━━ DATA TO USE
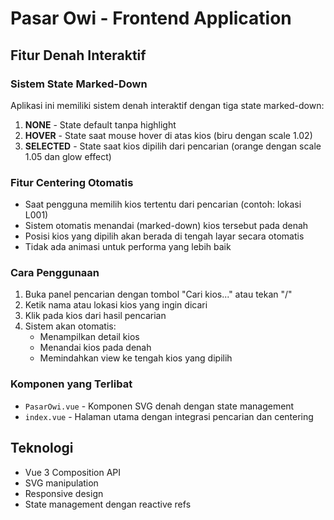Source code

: # Pasar Owi - Frontend Application

## Fitur Denah Interaktif

### Sistem State Marked-Down
Aplikasi ini memiliki sistem denah interaktif dengan tiga state marked-down:

1. **NONE** - State default tanpa highlight
2. **HOVER** - State saat mouse hover di atas kios (biru dengan scale 1.02)
3. **SELECTED** - State saat kios dipilih dari pencarian (orange dengan scale 1.05 dan glow effect)

### Fitur Centering Otomatis
- Saat pengguna memilih kios tertentu dari pencarian (contoh: lokasi L001)
- Sistem otomatis menandai (marked-down) kios tersebut pada denah
- Posisi kios yang dipilih akan berada di tengah layar secara otomatis
- Tidak ada animasi untuk performa yang lebih baik

### Cara Penggunaan
1. Buka panel pencarian dengan tombol "Cari kios..." atau tekan "/"
2. Ketik nama atau lokasi kios yang ingin dicari
3. Klik pada kios dari hasil pencarian
4. Sistem akan otomatis:
   - Menampilkan detail kios
   - Menandai kios pada denah
   - Memindahkan view ke tengah kios yang dipilih

### Komponen yang Terlibat
- `PasarOwi.vue` - Komponen SVG denah dengan state management
- `index.vue` - Halaman utama dengan integrasi pencarian dan centering

## Teknologi
- Vue 3 Composition API
- SVG manipulation
- Responsive design
- State management dengan reactive refs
━━━━
#### WHAT TO WORK ON:
Select, from the listing, all lines that include the word "akan".

#### TASK RESULT:
- Posisi kios yang dipilih akan berada di tengah layar secara otomatis
4. Sistem akan otomatis:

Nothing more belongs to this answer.